What began to disprove the con was my running out of answers. She ran out of answers just the same, but she did better at subsistency. Me, I looked in the larder, found all the cabinet doors open from the last time I checked, swore, and left the room to think. At the start of the previous paragraph, I used the word skepticism, and maybe that word was strong. Buying into the con or forgetting it for long stretches of time was credulity, whether I could admit as much to myself or not. What was the framework without consistency? So, when I ran out of answers, the framework disappeared too. Which made me unhappy. Her too. The floodlights clanked. Hands above one's head, drop that bag of money, alone in a couple empty lots with a crowd descending.
The next time I fell in love, the framework was reality. The people and places were real, and accepting as much was a step forward. Don't get me wrong, I was overwhelmed and fearful, but any move outside the con was forward, in a way. These steps eventually grew into a stride, on occasion. Perhaps you've noticed the appositions in this paragraph. Welcome, appositions! Love was happy, once again, and real. Please abide my abridging of years here to stay on topic. Terrific love. But, on occasion, my stride took me heels-over-head down a staircase. What was weird in this new framework was how I ran out of answers again.
I didn't expect that to happen. If the happiness that first time was the con, and the happiness the second time was real, how did I end in the empty lot with the bag of money, big dollar sign on the side, at my feet again? Why me? Was it because I'd left the gang? Had the con pulled me back in and stuck me with the evidence? If true, the operation was more pervasive and dastardly than I'd thought.
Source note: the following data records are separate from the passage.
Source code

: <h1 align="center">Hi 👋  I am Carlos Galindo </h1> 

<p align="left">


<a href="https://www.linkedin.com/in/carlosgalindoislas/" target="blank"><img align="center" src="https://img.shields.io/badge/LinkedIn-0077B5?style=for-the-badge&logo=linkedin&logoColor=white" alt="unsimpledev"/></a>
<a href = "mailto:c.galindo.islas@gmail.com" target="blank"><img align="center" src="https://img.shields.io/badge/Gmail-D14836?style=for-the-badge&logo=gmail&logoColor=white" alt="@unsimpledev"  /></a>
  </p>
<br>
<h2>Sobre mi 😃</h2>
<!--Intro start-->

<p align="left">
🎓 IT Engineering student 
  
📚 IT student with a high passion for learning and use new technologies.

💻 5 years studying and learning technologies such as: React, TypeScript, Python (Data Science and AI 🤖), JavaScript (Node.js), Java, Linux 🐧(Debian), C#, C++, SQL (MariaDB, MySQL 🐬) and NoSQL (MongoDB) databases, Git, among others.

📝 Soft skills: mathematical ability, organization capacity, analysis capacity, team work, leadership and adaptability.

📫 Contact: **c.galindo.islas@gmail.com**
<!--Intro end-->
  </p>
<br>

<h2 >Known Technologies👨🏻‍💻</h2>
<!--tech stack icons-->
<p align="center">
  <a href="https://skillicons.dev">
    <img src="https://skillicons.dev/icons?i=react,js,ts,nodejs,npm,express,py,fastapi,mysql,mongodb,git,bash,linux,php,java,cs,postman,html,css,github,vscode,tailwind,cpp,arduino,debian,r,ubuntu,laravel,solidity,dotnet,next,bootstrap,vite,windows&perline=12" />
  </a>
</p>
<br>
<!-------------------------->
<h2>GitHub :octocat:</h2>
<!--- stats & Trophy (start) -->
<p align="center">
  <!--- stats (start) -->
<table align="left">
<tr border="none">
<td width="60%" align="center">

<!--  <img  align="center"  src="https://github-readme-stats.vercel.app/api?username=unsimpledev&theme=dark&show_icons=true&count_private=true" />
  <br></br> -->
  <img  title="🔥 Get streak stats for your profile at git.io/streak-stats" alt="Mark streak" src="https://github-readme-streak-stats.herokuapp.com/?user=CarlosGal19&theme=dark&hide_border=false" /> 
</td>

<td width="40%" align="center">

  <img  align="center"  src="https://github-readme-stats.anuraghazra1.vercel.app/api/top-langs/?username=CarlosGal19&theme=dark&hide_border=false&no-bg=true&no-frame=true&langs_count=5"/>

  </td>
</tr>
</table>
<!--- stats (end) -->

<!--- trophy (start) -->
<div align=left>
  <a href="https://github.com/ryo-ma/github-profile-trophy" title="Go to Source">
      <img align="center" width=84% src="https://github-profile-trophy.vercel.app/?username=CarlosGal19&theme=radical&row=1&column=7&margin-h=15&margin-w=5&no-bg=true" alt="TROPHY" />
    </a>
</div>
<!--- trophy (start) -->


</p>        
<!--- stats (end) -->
I was still the sucker.
Watching the film tonight, I was glad to find a case for what's become my working framework since, lessons from the two tries: that the con only works well in reality, that reality only works well with the con, that great conspirators are hard to find, and that I most definitely want in.
Bloom has a quote that isn't a bad goal. "The perfect con is one where everyone involved gets just what they wanted." This effort continues. Life has other pieces, sure. And happiness, I emphasize, still comes in truckfuls. But appositives and metaphors, for instance, remain trouble.